Mastodon's weaknesses and how to fix them

(2ality.com)

16 points | by Vinnl 4 days ago ago

8 comments

  • rumori 4 days ago

    The first time I registered to Mastodon it autocapitalized my user name on the web form. Thus I ended up with a capitalized name. I didn’t like that as all my Social handles are lower case, thus deleted the account and registered again only to be alerted that the name was taken. So basically I couldn’t change it to lowercase on their interface, but when deleted I could not register it again.

    And that in a nutshell is my experience with everything Mastodon :)

    After years the issue is still open and makes the first impression of a lot of users pretty bad.

    https://github.com/mastodon/mastodon/issues/20487

  • seba_dos1 4 days ago

    5.1 is the real weakness and a tricky one. Solving this one would move the network forward by light years. All the rest are just a matter of time and platform's maturity.

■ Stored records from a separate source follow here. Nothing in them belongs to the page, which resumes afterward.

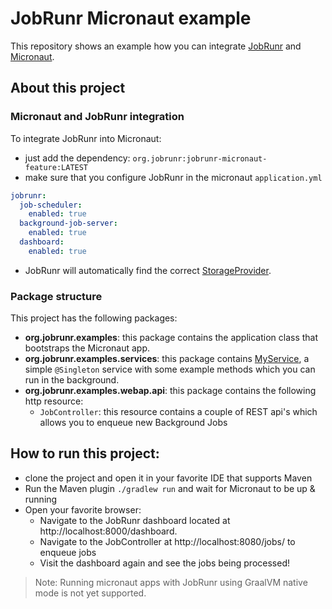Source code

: # JobRunr Micronaut example

This repository shows an example how you can integrate [JobRunr](https://www.jobrunr.io) and [Micronaut](https://micronaut.io/).

## About this project
### Micronaut and JobRunr integration
To integrate JobRunr into Micronaut:
- just add the dependency: `org.jobrunr:jobrunr-micronaut-feature:LATEST`
- make sure that you configure JobRunr in the micronaut `application.yml`
```yaml
jobrunr:
  job-scheduler:
    enabled: true
  background-job-server:
    enabled: true
  dashboard:
    enabled: true
```
- JobRunr will automatically find the correct [StorageProvider](https://www.jobrunr.io/en/documentation/installation/storage/).

### Package structure
This project has the following packages:
- **org.jobrunr.examples**: this package contains the application class that bootstraps the Micronaut app.
- **org.jobrunr.examples.services**: this package contains [MyService](src/main/java/org/jobrunr/examples/services/MyService.java), a simple `@Singleton` service with some example methods which you can run in the background.
- **org.jobrunr.examples.webap.api**: this package contains the following http resource:
    - `JobController`: this resource contains a couple of REST api's which allows you to enqueue new Background Jobs

## How to run this project:
- clone the project and open it in your favorite IDE that supports Maven
- Run the Maven plugin `./gradlew run` and wait for Micronaut to be up & running
- Open your favorite browser:
    - Navigate to the JobRunr dashboard located at http://localhost:8000/dashboard.
    - Navigate to the JobController at http://localhost:8080/jobs/ to enqueue jobs
    - Visit the dashboard again and see the jobs being processed!

> Note: Running micronaut apps with JobRunr using GraalVM native mode is not yet supported.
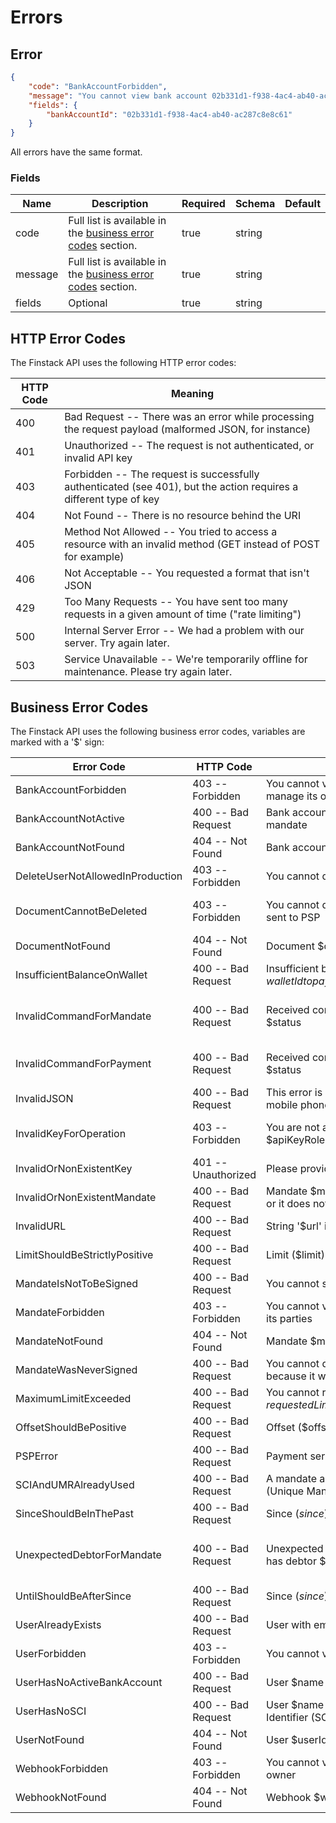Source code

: # Errors

## Error

```json
{
    "code": "BankAccountForbidden",
    "message": "You cannot view bank account 02b331d1-f938-4ac4-ab40-ac287c8e8c61 because you do not manage its owner",
    "fields": {
        "bankAccountId": "02b331d1-f938-4ac4-ab40-ac287c8e8c61"
    }
}
```

All errors have the same format.
	
### Fields
|Name|Description|Required|Schema|Default|
|----|----|----|----|----|
|code| Full list is available in the [business error codes](#business-error-codes) section. |true|string||
|message| Full list is available in the [business error codes](#business-error-codes) section. |true|string||
|fields| Optional |true|string||

## HTTP Error Codes

The Finstack API uses the following HTTP error codes:

HTTP Code | Meaning
--------- | -------
400 | Bad Request -- There was an error while processing the request payload (malformed JSON, for instance)
401 | Unauthorized -- The request is not authenticated, or invalid API key
403 | Forbidden -- The request is successfully authenticated (see 401), but the action requires a different type of key
404 | Not Found -- There is no resource behind the URI
405 | Method Not Allowed -- You tried to access a resource with an invalid method (GET instead of POST for example)
406 | Not Acceptable -- You requested a format that isn't JSON
429 | Too Many Requests -- You have sent too many requests in a given amount of time ("rate limiting")
500 | Internal Server Error -- We had a problem with our server. Try again later.
503 | Service Unavailable -- We're temporarily offline for maintenance. Please try again later.

## Business Error Codes

The Finstack API uses the following business error codes, variables are marked with a '$' sign:

Error Code | HTTP Code | Message | Fields
---------- | --------- | ------- | ------
BankAccountForbidden | 403 -- Forbidden | You cannot view bank account $bankAccountId because you do not manage its owner | bankAccountId
BankAccountNotActive | 400 -- Bad Request | Bank account $bankAccountId is not active and cannot be used in a mandate | bankAccountId
BankAccountNotFound | 404 -- Not Found | Bank account $bankAccountId was not found | bankAccountId
DeleteUserNotAllowedInProduction | 403 -- Forbidden | You cannot delete user $userId in production | userId
DocumentCannotBeDeleted | 403 -- Forbidden | You cannot delete/ignore document '$fileName' because it was already sent to PSP | documentId, documentType, fileName
DocumentNotFound | 404 -- Not Found | Document $documentId was not found | documentId
InsufficientBalanceOnWallet | 400 -- Bad Request | Insufficient balance ($balance €) on wallet $walletId to pay all fees ($pendingFees €) | walletId, balance, pendingFees
InvalidCommandForMandate | 400 -- Bad Request | Received command $commandName for mandate $mandateRef in status $status | mandateId, mandateRef, commandName, status
InvalidCommandForPayment | 400 -- Bad Request | Received command $commandName for payment $paymentId in status $status | paymentId, commandName, status
InvalidJSON | 400 -- Bad Request | This error is raised anytime the JSON is invalid or any field inside it such as mobile phone, BIC or IBAN |
InvalidKeyForOperation | 403 -- Forbidden | You are not allowed to execute a $operationType operation with a $apiKeyRole API key | apiKeyId, apiKeyRole, operationType
InvalidOrNonExistentKey | 401 -- Unauthorized | Please provide a valid API key | keyHeader
InvalidOrNonExistentMandate | 400 -- Bad Request | Mandate $mandateId cannot be used either because it is in an invalid state or it does not exist | mandateId
InvalidURL | 400 -- Bad Request | String '$url' is not a valid URL or service is down | url, errorMessage
LimitShouldBeStrictlyPositive | 400 -- Bad Request | Limit ($limit) should be strictly positive | limit
MandateIsNotToBeSigned | 400 -- Bad Request | You cannot sign mandate $mandateRef because it is in status $status | mandateId, mandateRef, status
MandateForbidden | 403 -- Forbidden | You cannot view mandate $mandateId because you do not manage one of its parties | mandateId
MandateNotFound | 404 -- Not Found | Mandate $mandateId was not found | mandateId
MandateWasNeverSigned | 400 -- Bad Request | You cannot download the document associated to mandate $mandateRef because it was never signed | mandateId, mandateRef, status
MaximumLimitExceeded | 400 -- Bad Request | You cannot request $requestedLimit elements because it exceeds the maximum limit ($maximumLimit) | requestedLimit, maximumLimit
OffsetShouldBePositive | 400 -- Bad Request | Offset ($offset) should be positive | offset
PSPError | 400 -- Bad Request | Payment service provider error ($code): $message | code, message
SCIAndUMRAlreadyUsed | 400 -- Bad Request | A mandate already exists with SCI (SEPA Creditor Identifier) $sci and UMR (Unique Mandate Reference) $umr | sci, umr
SinceShouldBeInThePast | 400 -- Bad Request | Since ($since) should be before now ($now) | since, now
UnexpectedDebtorForMandate | 400 -- Bad Request | Unexpected debtor id $unexpectedDebtorId for mandate $mandateRef that has debtor $expectedDebtorId | mandateId, mandateRef, unexpectedDebtorId, expectedDebtorId
UntilShouldBeAfterSince | 400 -- Bad Request | Since ($since) should be before until ($until) | since, until
UserAlreadyExists | 400 -- Bad Request | User with email $email already exists | email 
UserForbidden | 403 -- Forbidden | You cannot view user $userId because you do not manage it | userId
UserHasNoActiveBankAccount | 400 -- Bad Request | User $name has no active bank account | userId, name
UserHasNoSCI | 400 -- Bad Request | User $name cannot be a creditor because it does not have a SEPA Creditor Identifier (SCI) | userId, name
UserNotFound | 404 -- Not Found | User $userId was not found | userId
WebhookForbidden | 403 -- Forbidden | You cannot view webhook $webhookId because you do not manage its owner | webhookId
WebhookNotFound | 404 -- Not Found | Webhook $webhookId was not found | webhookId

    • invalidname 4 days ago

      I'm not so concerned about that. Yes, a server might go down but so can a social network. You can easily redirect to a new account in a different server (there's a builtin feature) and it's easy to export/transfer your data. If you really have an issue here you can host your own server which isn't an option on other social networks.

      To me the main hassle was small UX issues like following users from different servers, search etc. It just isn't as smooth.

      • seba_dos1 3 days ago

        Once you can roam between servers without being punished for it, you can change UXes at whim.

        Anything else from this list is relatively easily solvable by putting some care and effort. This one not only needs a considerate forward-thinking design; it also has to fight against tech debt across many existing implementations. It's the main thing that actually tangibly holds the platform's design back.

        Also, a decentralized social network can't really go down. The only reason going down is a potential problem for many fediverse users is because of 5.1. Being able to export your data and perform a Move is better than nothing, but it's still just a half-measure when you can't reconstruct the relations between interactions in any meaningful way and isn't actually much better than, say, exporting your tweets from Twitter.

        With Mastodon as it is right now, I can't move my account to a self-hosted instance without either losing data or relying on continued existence of my old instance, and even then the UX of browsing my older content will be subpar in most clients. I'm still locked in.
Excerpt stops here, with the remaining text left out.